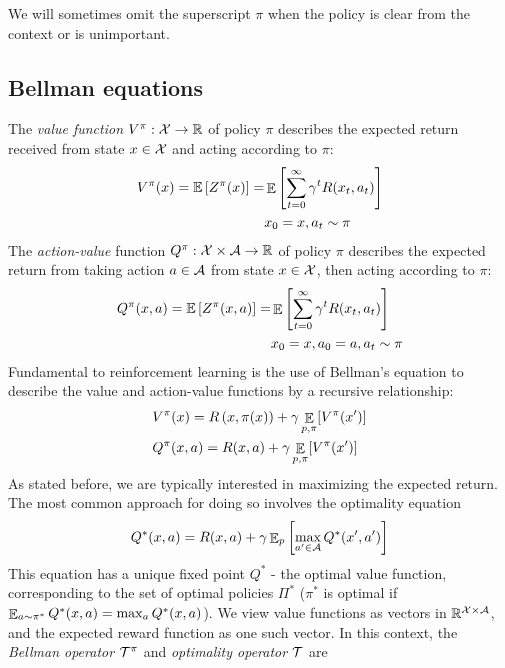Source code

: We will sometimes omit the superscript $\pi$ when the policy is clear from the context or is unimportant.

\subsection{Bellman equations}

The \textit{value function} $V^\pi : \mathcal{X}\to\mathbb{R}$ of policy $\pi$ describes the expected return received from state $x \in \mathcal{X}$ and acting according to $\pi$:
\begin{equation}
\begin{split}
V^\pi(x) = \mathbb{E}\left[ { Z^\pi(x)} \right] =& \mathop{\mathbb{E}}\left[\sum_{t=0}^\infty \gamma^tR(x_t,a_t) \right]\\
&x_0 = x, a_t \sim \pi
\end{split}
\end{equation}
The \textit{action-value} function $Q^\pi : \mathcal{X}\times\mathcal{A}\to\mathbb{R}$ of policy $\pi$ describes the expected return from taking action $a \in \mathcal{A}$ from state $x \in \mathcal{X}$, then acting according to $\pi$:
\begin{equation}
\begin{split}
Q^\pi(x, a) = \mathbb{E}\left[ {Z^\pi(x, a)} \right] =& \mathop{\mathbb{E}}\left[ \sum_{t=0}^\infty \gamma^tR(x_t,a_t) \right]\\
&x_0 = x, a_0 = a, a_t \sim \pi
\end{split}
\end{equation}
Fundamental to reinforcement learning is the use of Bellman’s equation \citep{bellman1957markovian} to describe the value and action-value functions by a recursive relationship:
\begin{align}
&V^\pi(x) = R\left(x, \pi(x)\right) + \gamma \mathop{\mathbb{E}}\limits_{p, \pi}[ V^\pi(x')]\\
&Q^\pi(x, a) = R(x, a) + \gamma \mathop{\mathbb{E}}_{p, \pi}[ V^\pi(x')]
\end{align}
As stated before, we are typically interested in maximizing the expected return. The most common approach for doing so involves the optimality equation
\begin{equation}\label{eqn:q}
Q^*(x,a) = R(x,a) + \gamma \mathop{\mathbb{E}}\nolimits_p \left[ {\max_{a' \in \mathcal{A}} Q^*(x', a')} \right]
\end{equation}
This equation has a unique fixed point $Q^*$ -  the optimal value function, corresponding to the set of optimal policies $\Pi^*$ ($\pi^*$ is optimal if $\mathop{\mathbb{E}}_{a \sim \pi^*} Q^*(x, a) = \max_a Q^*(x,a)$).
We view value functions as vectors in $\mathbb{R}^{\mathcal{X} \times \mathcal{A}}$, and the expected reward function as one such vector. In this context, the \emph{Bellman operator} $\mathcal{T}^\pi$ and \emph{optimality operator} $\mathcal{T}$ are
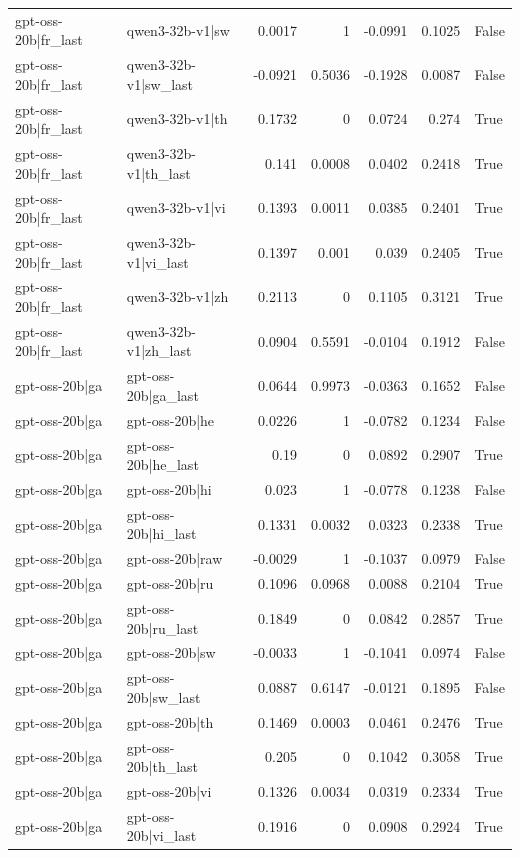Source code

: \begin{table}
\begin{tabular}{l l r r r r l}
gpt-oss-20b|fr_last & qwen3-32b-v1|sw & 0.0017 & 1 & -0.0991 & 0.1025 & False \\
gpt-oss-20b|fr_last & qwen3-32b-v1|sw_last & -0.0921 & 0.5036 & -0.1928 & 0.0087 & False \\
gpt-oss-20b|fr_last & qwen3-32b-v1|th & 0.1732 & 0 & 0.0724 & 0.274 & True \\
gpt-oss-20b|fr_last & qwen3-32b-v1|th_last & 0.141 & 0.0008 & 0.0402 & 0.2418 & True \\
gpt-oss-20b|fr_last & qwen3-32b-v1|vi & 0.1393 & 0.0011 & 0.0385 & 0.2401 & True \\
gpt-oss-20b|fr_last & qwen3-32b-v1|vi_last & 0.1397 & 0.001 & 0.039 & 0.2405 & True \\
gpt-oss-20b|fr_last & qwen3-32b-v1|zh & 0.2113 & 0 & 0.1105 & 0.3121 & True \\
gpt-oss-20b|fr_last & qwen3-32b-v1|zh_last & 0.0904 & 0.5591 & -0.0104 & 0.1912 & False \\
gpt-oss-20b|ga & gpt-oss-20b|ga_last & 0.0644 & 0.9973 & -0.0363 & 0.1652 & False \\
gpt-oss-20b|ga & gpt-oss-20b|he & 0.0226 & 1 & -0.0782 & 0.1234 & False \\
gpt-oss-20b|ga & gpt-oss-20b|he_last & 0.19 & 0 & 0.0892 & 0.2907 & True \\
gpt-oss-20b|ga & gpt-oss-20b|hi & 0.023 & 1 & -0.0778 & 0.1238 & False \\
gpt-oss-20b|ga & gpt-oss-20b|hi_last & 0.1331 & 0.0032 & 0.0323 & 0.2338 & True \\
gpt-oss-20b|ga & gpt-oss-20b|raw & -0.0029 & 1 & -0.1037 & 0.0979 & False \\
gpt-oss-20b|ga & gpt-oss-20b|ru & 0.1096 & 0.0968 & 0.0088 & 0.2104 & True \\
gpt-oss-20b|ga & gpt-oss-20b|ru_last & 0.1849 & 0 & 0.0842 & 0.2857 & True \\
gpt-oss-20b|ga & gpt-oss-20b|sw & -0.0033 & 1 & -0.1041 & 0.0974 & False \\
gpt-oss-20b|ga & gpt-oss-20b|sw_last & 0.0887 & 0.6147 & -0.0121 & 0.1895 & False \\
gpt-oss-20b|ga & gpt-oss-20b|th & 0.1469 & 0.0003 & 0.0461 & 0.2476 & True \\
gpt-oss-20b|ga & gpt-oss-20b|th_last & 0.205 & 0 & 0.1042 & 0.3058 & True \\
gpt-oss-20b|ga & gpt-oss-20b|vi & 0.1326 & 0.0034 & 0.0319 & 0.2334 & True \\
gpt-oss-20b|ga & gpt-oss-20b|vi_last & 0.1916 & 0 & 0.0908 & 0.2924 & True \\

\end{tabular}
\end{table}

_What you should do_
Within the data, how many lines hold the word "from"? State only that number.

_Task response_
3